Re: Analysis

On 2007-10-22 16:50:44 -0400, quasi <quasi@xxxxxxxx> said:

On Mon, 22 Oct 2007 04:56:48 -0400, Kira Yamato
<kirakun@xxxxxxxxxxxxx> wrote:

On 2007-10-20 16:47:49 -0400, quasi <quasi@xxxxxxxx> said:

On 20 Oct 2007 11:14:34 -0700, Kenshin <rurouni_sohjiro@xxxxxxxxxxx>
wrote:

Prove or disprove that there exists A = {a_n l n= 1,2,,,} = Q
(rational number set)
such that sum{ (a_(n+1) - a_n)^2 } converges.

Let x_1, x_2, x_3, ... be any enumeration of Q.

Build a_1, a_2, a_3, ... in such a way as to satisfy the following
conditions:

(1) a_1 = x_1

(2) for all n,
| a_(n+1) - a_n | <= 1/n

(3) Once a_1, a_2, a_3, ... hits x_n, the sequence progresses
directly to x_(n+1), in steps of the largest possible size
consistent with (2).

Can you explain (3) a little more?

What do you mean by "once a_1, a_2, ... hits x_n?"

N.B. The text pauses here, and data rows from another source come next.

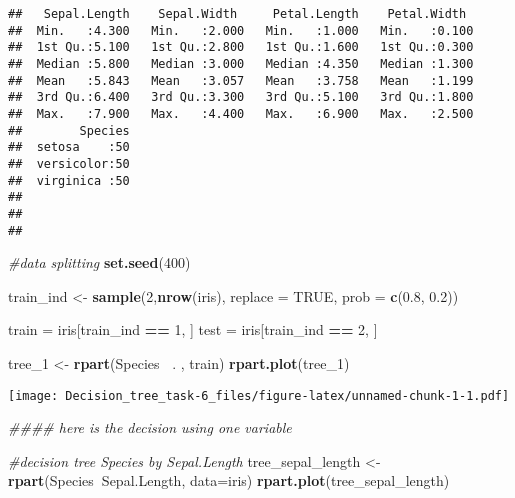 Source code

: \documentclass[
]{article}
\newenvironment{Shaded}{\begin{snugshade}}{\end{snugshade}}
\newcommand{\CommentTok}[1]{\textcolor[rgb]{0.56,0.35,0.01}{\textit{#1}}}
\newcommand{\DataTypeTok}[1]{\textcolor[rgb]{0.13,0.29,0.53}{#1}}
\newcommand{\DecValTok}[1]{\textcolor[rgb]{0.00,0.00,0.81}{#1}}
\newcommand{\FloatTok}[1]{\textcolor[rgb]{0.00,0.00,0.81}{#1}}
\newcommand{\KeywordTok}[1]{\textcolor[rgb]{0.13,0.29,0.53}{\textbf{#1}}}
\newcommand{\NormalTok}[1]{#1}
\newcommand{\OperatorTok}[1]{\textcolor[rgb]{0.81,0.36,0.00}{\textbf{#1}}}
\newcommand{\OtherTok}[1]{\textcolor[rgb]{0.56,0.35,0.01}{#1}}
\newcommand{\StringTok}[1]{\textcolor[rgb]{0.31,0.60,0.02}{#1}}
\begin{document}
\begin{verbatim}
##   Sepal.Length    Sepal.Width     Petal.Length    Petal.Width   
##  Min.   :4.300   Min.   :2.000   Min.   :1.000   Min.   :0.100  
##  1st Qu.:5.100   1st Qu.:2.800   1st Qu.:1.600   1st Qu.:0.300  
##  Median :5.800   Median :3.000   Median :4.350   Median :1.300  
##  Mean   :5.843   Mean   :3.057   Mean   :3.758   Mean   :1.199  
##  3rd Qu.:6.400   3rd Qu.:3.300   3rd Qu.:5.100   3rd Qu.:1.800  
##  Max.   :7.900   Max.   :4.400   Max.   :6.900   Max.   :2.500  
##        Species  
##  setosa    :50  
##  versicolor:50  
##  virginica :50  
##                 
##                 
## 
\end{verbatim}

\begin{Shaded}
\begin{Highlighting}[]
\CommentTok{#data splitting}
\KeywordTok{set.seed}\NormalTok{(}\DecValTok{400}\NormalTok{)}

\NormalTok{train_ind <-}\StringTok{ }\KeywordTok{sample}\NormalTok{(}\DecValTok{2}\NormalTok{,}\KeywordTok{nrow}\NormalTok{(iris), }\DataTypeTok{replace =} \OtherTok{TRUE}\NormalTok{, }\DataTypeTok{prob =} \KeywordTok{c}\NormalTok{(}\FloatTok{0.8}\NormalTok{, }\FloatTok{0.2}\NormalTok{))}

\NormalTok{train =}\StringTok{ }\NormalTok{iris[train_ind }\OperatorTok{==}\StringTok{ }\DecValTok{1}\NormalTok{, ]}
\NormalTok{test =}\StringTok{ }\NormalTok{iris[train_ind }\OperatorTok{==}\StringTok{ }\DecValTok{2}\NormalTok{, ]}

\NormalTok{tree_}\DecValTok{1}\NormalTok{ <-}\StringTok{ }\KeywordTok{rpart}\NormalTok{(Species }\OperatorTok{~}\NormalTok{. , train)}
\KeywordTok{rpart.plot}\NormalTok{(tree_}\DecValTok{1}\NormalTok{)}
\end{Highlighting}
\end{Shaded}

\texttt{[image: Decision\_tree\_task-6\_files/figure-latex/unnamed-chunk-1-1.pdf]}

\begin{Shaded}
\begin{Highlighting}[]
\CommentTok{#### here is the decision using one variable}

\CommentTok{#decision tree Species by Sepal.Length}
\NormalTok{tree_sepal_length <-}\StringTok{ }\KeywordTok{rpart}\NormalTok{(Species}\OperatorTok{~}\NormalTok{Sepal.Length, }\DataTypeTok{data=}\NormalTok{iris)}
\KeywordTok{rpart.plot}\NormalTok{(tree_sepal_length)}
\end{Highlighting}
\end{Shaded}
\end{document}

More precisely, once the set {a_1, ..., a_j} contains, as a subset,
{x_1, ..., x_n} but not x_(n+1).

And by "the sequence progresses directly to x_(n+1)?"

Assume {a_1, ..., a_j} contains {x_1, ..., x_n} but not x_(n+1).

Define a_(j+1) as follows ...

If a_j < x_(n+1), let a_(j+1) = min( a_j + 1/j, x_(n+1) ).

If a_j > x_(n+1), let a_(j+1) = max( a_j - 1/j, x_(n+1) ).

In other words, define the terms a_(j+1), ... as above, as many new
terms as needed, proceeding towards x_(n+1) at the maximum speed limit
(condition (2)), until close enough to hit x_(n+1) in one step.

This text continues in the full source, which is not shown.